### PROBLEM STATEMENT
Print the entries exactly as they appear, and omit any images.

───── RAW DATA ─────

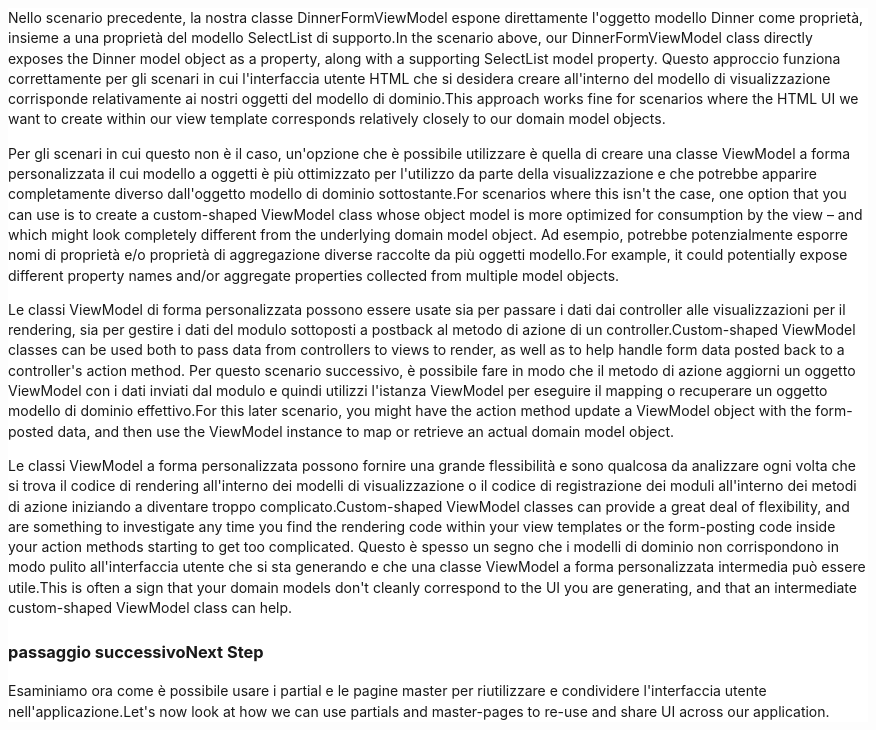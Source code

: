 <span data-ttu-id="725b4-157">Nello scenario precedente, la nostra classe DinnerFormViewModel espone direttamente l'oggetto modello Dinner come proprietà, insieme a una proprietà del modello SelectList di supporto.</span><span class="sxs-lookup"><span data-stu-id="725b4-157">In the scenario above, our DinnerFormViewModel class directly exposes the Dinner model object as a property, along with a supporting SelectList model property.</span></span> <span data-ttu-id="725b4-158">Questo approccio funziona correttamente per gli scenari in cui l'interfaccia utente HTML che si desidera creare all'interno del modello di visualizzazione corrisponde relativamente ai nostri oggetti del modello di dominio.</span><span class="sxs-lookup"><span data-stu-id="725b4-158">This approach works fine for scenarios where the HTML UI we want to create within our view template corresponds relatively closely to our domain model objects.</span></span>

<span data-ttu-id="725b4-159">Per gli scenari in cui questo non è il caso, un'opzione che è possibile utilizzare è quella di creare una classe ViewModel a forma personalizzata il cui modello a oggetti è più ottimizzato per l'utilizzo da parte della visualizzazione e che potrebbe apparire completamente diverso dall'oggetto modello di dominio sottostante.</span><span class="sxs-lookup"><span data-stu-id="725b4-159">For scenarios where this isn't the case, one option that you can use is to create a custom-shaped ViewModel class whose object model is more optimized for consumption by the view – and which might look completely different from the underlying domain model object.</span></span> <span data-ttu-id="725b4-160">Ad esempio, potrebbe potenzialmente esporre nomi di proprietà e/o proprietà di aggregazione diverse raccolte da più oggetti modello.</span><span class="sxs-lookup"><span data-stu-id="725b4-160">For example, it could potentially expose different property names and/or aggregate properties collected from multiple model objects.</span></span>

<span data-ttu-id="725b4-161">Le classi ViewModel di forma personalizzata possono essere usate sia per passare i dati dai controller alle visualizzazioni per il rendering, sia per gestire i dati del modulo sottoposti a postback al metodo di azione di un controller.</span><span class="sxs-lookup"><span data-stu-id="725b4-161">Custom-shaped ViewModel classes can be used both to pass data from controllers to views to render, as well as to help handle form data posted back to a controller's action method.</span></span> <span data-ttu-id="725b4-162">Per questo scenario successivo, è possibile fare in modo che il metodo di azione aggiorni un oggetto ViewModel con i dati inviati dal modulo e quindi utilizzi l'istanza ViewModel per eseguire il mapping o recuperare un oggetto modello di dominio effettivo.</span><span class="sxs-lookup"><span data-stu-id="725b4-162">For this later scenario, you might have the action method update a ViewModel object with the form-posted data, and then use the ViewModel instance to map or retrieve an actual domain model object.</span></span>

<span data-ttu-id="725b4-163">Le classi ViewModel a forma personalizzata possono fornire una grande flessibilità e sono qualcosa da analizzare ogni volta che si trova il codice di rendering all'interno dei modelli di visualizzazione o il codice di registrazione dei moduli all'interno dei metodi di azione iniziando a diventare troppo complicato.</span><span class="sxs-lookup"><span data-stu-id="725b4-163">Custom-shaped ViewModel classes can provide a great deal of flexibility, and are something to investigate any time you find the rendering code within your view templates or the form-posting code inside your action methods starting to get too complicated.</span></span> <span data-ttu-id="725b4-164">Questo è spesso un segno che i modelli di dominio non corrispondono in modo pulito all'interfaccia utente che si sta generando e che una classe ViewModel a forma personalizzata intermedia può essere utile.</span><span class="sxs-lookup"><span data-stu-id="725b4-164">This is often a sign that your domain models don't cleanly correspond to the UI you are generating, and that an intermediate custom-shaped ViewModel class can help.</span></span>

### <a name="next-step"></a><span data-ttu-id="725b4-165">passaggio successivo</span><span class="sxs-lookup"><span data-stu-id="725b4-165">Next Step</span></span>

<span data-ttu-id="725b4-166">Esaminiamo ora come è possibile usare i partial e le pagine master per riutilizzare e condividere l'interfaccia utente nell'applicazione.</span><span class="sxs-lookup"><span data-stu-id="725b4-166">Let's now look at how we can use partials and master-pages to re-use and share UI across our application.</span></span>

─────

### OUTPUT FOR THIS EXERCISE
Source code

: <span data-ttu-id="725b4-157">Nello scenario precedente, la nostra classe DinnerFormViewModel espone direttamente l'oggetto modello Dinner come proprietà, insieme a una proprietà del modello SelectList di supporto.</span><span class="sxs-lookup"><span data-stu-id="725b4-157">In the scenario above, our DinnerFormViewModel class directly exposes the Dinner model object as a property, along with a supporting SelectList model property.</span></span> <span data-ttu-id="725b4-158">Questo approccio funziona correttamente per gli scenari in cui l'interfaccia utente HTML che si desidera creare all'interno del modello di visualizzazione corrisponde relativamente ai nostri oggetti del modello di dominio.</span><span class="sxs-lookup"><span data-stu-id="725b4-158">This approach works fine for scenarios where the HTML UI we want to create within our view template corresponds relatively closely to our domain model objects.</span></span>

<span data-ttu-id="725b4-159">Per gli scenari in cui questo non è il caso, un'opzione che è possibile utilizzare è quella di creare una classe ViewModel a forma personalizzata il cui modello a oggetti è più ottimizzato per l'utilizzo da parte della visualizzazione e che potrebbe apparire completamente diverso dall'oggetto modello di dominio sottostante.</span><span class="sxs-lookup"><span data-stu-id="725b4-159">For scenarios where this isn't the case, one option that you can use is to create a custom-shaped ViewModel class whose object model is more optimized for consumption by the view – and which might look completely different from the underlying domain model object.</span></span> <span data-ttu-id="725b4-160">Ad esempio, potrebbe potenzialmente esporre nomi di proprietà e/o proprietà di aggregazione diverse raccolte da più oggetti modello.</span><span class="sxs-lookup"><span data-stu-id="725b4-160">For example, it could potentially expose different property names and/or aggregate properties collected from multiple model objects.</span></span>

<span data-ttu-id="725b4-161">Le classi ViewModel di forma personalizzata possono essere usate sia per passare i dati dai controller alle visualizzazioni per il rendering, sia per gestire i dati del modulo sottoposti a postback al metodo di azione di un controller.</span><span class="sxs-lookup"><span data-stu-id="725b4-161">Custom-shaped ViewModel classes can be used both to pass data from controllers to views to render, as well as to help handle form data posted back to a controller's action method.</span></span> <span data-ttu-id="725b4-162">Per questo scenario successivo, è possibile fare in modo che il metodo di azione aggiorni un oggetto ViewModel con i dati inviati dal modulo e quindi utilizzi l'istanza ViewModel per eseguire il mapping o recuperare un oggetto modello di dominio effettivo.</span><span class="sxs-lookup"><span data-stu-id="725b4-162">For this later scenario, you might have the action method update a ViewModel object with the form-posted data, and then use the ViewModel instance to map or retrieve an actual domain model object.</span></span>

<span data-ttu-id="725b4-163">Le classi ViewModel a forma personalizzata possono fornire una grande flessibilità e sono qualcosa da analizzare ogni volta che si trova il codice di rendering all'interno dei modelli di visualizzazione o il codice di registrazione dei moduli all'interno dei metodi di azione iniziando a diventare troppo complicato.</span><span class="sxs-lookup"><span data-stu-id="725b4-163">Custom-shaped ViewModel classes can provide a great deal of flexibility, and are something to investigate any time you find the rendering code within your view templates or the form-posting code inside your action methods starting to get too complicated.</span></span> <span data-ttu-id="725b4-164">Questo è spesso un segno che i modelli di dominio non corrispondono in modo pulito all'interfaccia utente che si sta generando e che una classe ViewModel a forma personalizzata intermedia può essere utile.</span><span class="sxs-lookup"><span data-stu-id="725b4-164">This is often a sign that your domain models don't cleanly correspond to the UI you are generating, and that an intermediate custom-shaped ViewModel class can help.</span></span>

### <a name="next-step"></a><span data-ttu-id="725b4-165">passaggio successivo</span><span class="sxs-lookup"><span data-stu-id="725b4-165">Next Step</span></span>

<span data-ttu-id="725b4-166">Esaminiamo ora come è possibile usare i partial e le pagine master per riutilizzare e condividere l'interfaccia utente nell'applicazione.</span><span class="sxs-lookup"><span data-stu-id="725b4-166">Let's now look at how we can use partials and master-pages to re-use and share UI across our application.</span></span>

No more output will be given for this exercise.